What you should do:
Only the lines from the start of the entries up to and including the line with "Schema API for Products" should be written out, exactly as they stand.

Collected data:
»»

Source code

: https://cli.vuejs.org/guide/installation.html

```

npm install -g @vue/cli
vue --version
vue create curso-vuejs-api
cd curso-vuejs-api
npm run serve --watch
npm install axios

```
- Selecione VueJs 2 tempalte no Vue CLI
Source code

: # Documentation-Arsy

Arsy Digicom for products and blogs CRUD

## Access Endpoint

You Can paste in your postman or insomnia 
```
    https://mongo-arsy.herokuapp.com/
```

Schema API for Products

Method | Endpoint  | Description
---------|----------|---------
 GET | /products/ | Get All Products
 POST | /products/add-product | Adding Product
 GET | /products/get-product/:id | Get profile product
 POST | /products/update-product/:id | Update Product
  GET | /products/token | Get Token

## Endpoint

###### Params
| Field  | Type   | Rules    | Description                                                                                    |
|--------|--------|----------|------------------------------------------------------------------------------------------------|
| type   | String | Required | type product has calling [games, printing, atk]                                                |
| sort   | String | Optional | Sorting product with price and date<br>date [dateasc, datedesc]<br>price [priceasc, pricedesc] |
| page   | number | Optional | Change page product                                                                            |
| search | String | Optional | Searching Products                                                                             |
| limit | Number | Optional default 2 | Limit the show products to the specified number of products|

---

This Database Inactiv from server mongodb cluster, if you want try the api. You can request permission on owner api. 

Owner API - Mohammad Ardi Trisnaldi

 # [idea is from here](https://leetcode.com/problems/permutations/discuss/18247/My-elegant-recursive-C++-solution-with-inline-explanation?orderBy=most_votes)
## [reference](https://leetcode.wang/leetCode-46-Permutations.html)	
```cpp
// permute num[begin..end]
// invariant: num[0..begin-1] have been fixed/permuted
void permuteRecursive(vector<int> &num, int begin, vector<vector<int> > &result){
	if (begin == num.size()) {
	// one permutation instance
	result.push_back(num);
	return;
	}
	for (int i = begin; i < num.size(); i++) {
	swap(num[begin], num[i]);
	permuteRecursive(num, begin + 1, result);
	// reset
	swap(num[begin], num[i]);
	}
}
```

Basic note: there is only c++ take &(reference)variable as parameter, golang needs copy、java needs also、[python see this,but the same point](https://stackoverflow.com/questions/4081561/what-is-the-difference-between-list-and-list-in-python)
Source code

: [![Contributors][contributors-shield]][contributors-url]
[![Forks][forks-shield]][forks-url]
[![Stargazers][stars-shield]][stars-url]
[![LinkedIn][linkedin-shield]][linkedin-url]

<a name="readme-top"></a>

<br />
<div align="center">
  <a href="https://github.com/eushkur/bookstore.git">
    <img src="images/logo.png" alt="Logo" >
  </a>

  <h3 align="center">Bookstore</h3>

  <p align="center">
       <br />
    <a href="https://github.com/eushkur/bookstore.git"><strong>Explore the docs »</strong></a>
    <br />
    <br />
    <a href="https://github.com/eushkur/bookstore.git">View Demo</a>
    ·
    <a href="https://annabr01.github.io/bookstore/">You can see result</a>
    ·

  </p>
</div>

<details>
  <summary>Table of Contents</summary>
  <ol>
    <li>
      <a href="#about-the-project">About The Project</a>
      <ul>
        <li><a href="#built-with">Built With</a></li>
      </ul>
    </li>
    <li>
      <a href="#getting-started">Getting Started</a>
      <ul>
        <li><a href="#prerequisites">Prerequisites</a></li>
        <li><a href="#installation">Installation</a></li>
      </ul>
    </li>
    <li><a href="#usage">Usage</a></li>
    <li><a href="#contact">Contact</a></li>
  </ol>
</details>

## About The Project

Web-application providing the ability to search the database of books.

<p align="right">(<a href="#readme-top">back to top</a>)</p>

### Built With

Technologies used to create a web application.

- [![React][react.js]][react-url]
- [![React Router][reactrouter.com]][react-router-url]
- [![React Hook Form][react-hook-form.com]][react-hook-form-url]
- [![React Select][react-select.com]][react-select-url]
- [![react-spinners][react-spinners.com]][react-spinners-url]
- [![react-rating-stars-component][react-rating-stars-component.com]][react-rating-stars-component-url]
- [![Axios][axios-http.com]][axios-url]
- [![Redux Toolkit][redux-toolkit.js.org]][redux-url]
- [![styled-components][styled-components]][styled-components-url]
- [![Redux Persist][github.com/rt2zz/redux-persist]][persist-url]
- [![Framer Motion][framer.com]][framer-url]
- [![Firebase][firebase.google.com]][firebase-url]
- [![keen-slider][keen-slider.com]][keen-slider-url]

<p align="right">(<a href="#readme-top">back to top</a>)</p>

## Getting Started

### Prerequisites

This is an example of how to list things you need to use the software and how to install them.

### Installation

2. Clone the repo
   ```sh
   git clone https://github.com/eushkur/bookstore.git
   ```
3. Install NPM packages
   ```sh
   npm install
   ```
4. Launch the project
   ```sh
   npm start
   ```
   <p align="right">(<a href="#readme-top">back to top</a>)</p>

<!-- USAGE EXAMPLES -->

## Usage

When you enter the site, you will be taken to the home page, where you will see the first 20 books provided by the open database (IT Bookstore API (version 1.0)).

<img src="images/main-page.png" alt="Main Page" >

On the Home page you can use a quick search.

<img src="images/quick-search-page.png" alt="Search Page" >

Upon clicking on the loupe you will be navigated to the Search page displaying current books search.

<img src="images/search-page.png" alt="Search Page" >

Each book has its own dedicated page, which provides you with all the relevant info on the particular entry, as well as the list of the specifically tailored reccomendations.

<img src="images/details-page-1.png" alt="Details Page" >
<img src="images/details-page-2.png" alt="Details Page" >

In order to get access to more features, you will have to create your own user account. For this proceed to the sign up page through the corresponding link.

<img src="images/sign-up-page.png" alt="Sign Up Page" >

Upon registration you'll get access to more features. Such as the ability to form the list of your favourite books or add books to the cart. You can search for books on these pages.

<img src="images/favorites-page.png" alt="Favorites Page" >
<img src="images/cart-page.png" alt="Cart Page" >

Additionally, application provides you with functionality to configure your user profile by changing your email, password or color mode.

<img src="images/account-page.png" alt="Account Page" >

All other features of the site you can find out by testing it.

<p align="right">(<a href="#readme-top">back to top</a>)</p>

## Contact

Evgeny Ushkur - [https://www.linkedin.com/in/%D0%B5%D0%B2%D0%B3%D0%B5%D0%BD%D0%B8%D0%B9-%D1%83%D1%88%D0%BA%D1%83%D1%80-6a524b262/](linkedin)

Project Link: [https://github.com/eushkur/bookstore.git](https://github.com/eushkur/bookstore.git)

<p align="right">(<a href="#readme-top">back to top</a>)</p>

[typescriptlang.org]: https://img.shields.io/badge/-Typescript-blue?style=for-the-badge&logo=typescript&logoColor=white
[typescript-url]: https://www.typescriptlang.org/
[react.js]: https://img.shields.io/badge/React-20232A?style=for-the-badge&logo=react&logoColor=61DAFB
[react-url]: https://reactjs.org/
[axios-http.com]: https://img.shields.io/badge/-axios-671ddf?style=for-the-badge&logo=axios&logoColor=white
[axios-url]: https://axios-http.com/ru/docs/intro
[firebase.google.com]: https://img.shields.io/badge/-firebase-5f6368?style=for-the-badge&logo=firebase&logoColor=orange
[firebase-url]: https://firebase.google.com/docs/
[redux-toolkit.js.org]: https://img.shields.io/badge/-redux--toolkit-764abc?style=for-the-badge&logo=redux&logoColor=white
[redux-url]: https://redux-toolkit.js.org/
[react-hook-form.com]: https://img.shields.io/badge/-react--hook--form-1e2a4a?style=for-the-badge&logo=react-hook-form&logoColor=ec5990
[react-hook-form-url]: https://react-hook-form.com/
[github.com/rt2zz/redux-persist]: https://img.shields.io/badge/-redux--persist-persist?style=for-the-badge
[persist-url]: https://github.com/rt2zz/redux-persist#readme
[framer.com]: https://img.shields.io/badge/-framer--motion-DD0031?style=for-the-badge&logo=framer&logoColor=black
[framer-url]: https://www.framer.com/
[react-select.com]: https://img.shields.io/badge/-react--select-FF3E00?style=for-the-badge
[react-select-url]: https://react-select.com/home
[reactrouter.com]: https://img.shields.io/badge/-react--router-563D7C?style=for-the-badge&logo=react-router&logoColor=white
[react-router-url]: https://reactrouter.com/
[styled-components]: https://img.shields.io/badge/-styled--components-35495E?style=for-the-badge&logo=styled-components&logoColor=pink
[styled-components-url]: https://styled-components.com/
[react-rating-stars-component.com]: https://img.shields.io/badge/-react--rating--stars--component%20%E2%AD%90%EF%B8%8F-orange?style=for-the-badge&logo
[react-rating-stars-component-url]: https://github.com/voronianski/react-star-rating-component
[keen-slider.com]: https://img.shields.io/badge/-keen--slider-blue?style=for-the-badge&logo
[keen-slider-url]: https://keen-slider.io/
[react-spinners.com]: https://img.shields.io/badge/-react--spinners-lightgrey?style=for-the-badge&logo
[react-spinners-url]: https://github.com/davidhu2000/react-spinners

««

Solution to this exercise:
Source code

: https://cli.vuejs.org/guide/installation.html

```

npm install -g @vue/cli
vue --version
vue create curso-vuejs-api
cd curso-vuejs-api
npm run serve --watch
npm install axios

```
- Selecione VueJs 2 tempalte no Vue CLI
Source code

: # Documentation-Arsy

Arsy Digicom for products and blogs CRUD

## Access Endpoint

You Can paste in your postman or insomnia 
```
    https://mongo-arsy.herokuapp.com/
```

Schema API for Products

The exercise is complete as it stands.